» EXERCISE DIRECTIONS
Scan the lines below for the string "class" and copy every one that has it.

» DATASET EXTRACT
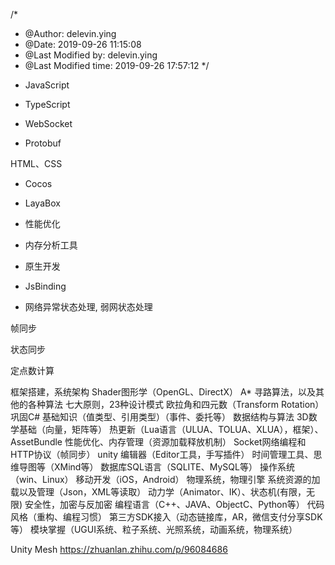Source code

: /*
 * @Author: delevin.ying 
 * @Date: 2019-09-26 11:15:08 
 * @Last Modified by: delevin.ying
 * @Last Modified time: 2019-09-26 17:57:12
 */

- JavaScript

- TypeScript

- WebSocket

- Protobuf

HTML、CSS

- Cocos

- LayaBox

- 性能优化

- 内存分析工具

- 原生开发 

- JsBinding

- 网络异常状态处理, 弱网状态处理

帧同步

状态同步

定点数计算


框架搭建，系统架构
Shader图形学（OpenGL、DirectX）
A* 寻路算法，以及其他的各种算法
七大原则，23种设计模式
欧拉角和四元数（Transform Rotation）
巩固C# 基础知识（值类型、引用类型）（事件、委托等）
数据结构与算法
3D数学基础（向量，矩阵等）
热更新（Lua语言（ULUA、TOLUA、XLUA），框架）、AssetBundle
性能优化、内存管理（资源加载释放机制）
Socket网络编程和HTTP协议（帧同步）
unity 编辑器（Editor工具，手写插件）
时间管理工具、思维导图等（XMind等）
数据库SQL语言（SQLITE、MySQL等）
操作系统（win、Linux）
移动开发（iOS，Android）
物理系统，物理引擎
系统资源的加载以及管理（Json，XML等读取）
动力学（Animator、IK）、状态机(有限，无限)
安全性，加密与反加密
编程语言（C++、JAVA、ObjectC、Python等）
代码风格（重构、编程习惯）
第三方SDK接入（动态链接库，AR，微信支付分享SDK等）
模块掌握（UGUI系统、粒子系统、光照系统，动画系统，物理系统）







Unity Mesh
https://zhuanlan.zhihu.com/p/96084686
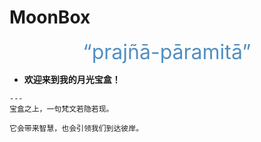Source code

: # MoonBox
<center><font  color= #518FC1 size=6 class="ml3">“prajñā-pāramitā”</font></center>
<script src="https://cdnjs.cloudflare.com/ajax/libs/animejs/2.0.2/anime.min.js"></script>

  

<div class="grid cards" markdown>

-    __欢迎来到我的月光宝盒！__

    ---
    宝盒之上，一句梵文若隐若现。

    它会带来智慧，也会引领我们到达彼岸。
    
</div>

» RESULT OF THIS EXERCISE
<center><font  color= #518FC1 size=6 class="ml3">“prajñā-pāramitā”</font></center>
<div class="grid cards" markdown>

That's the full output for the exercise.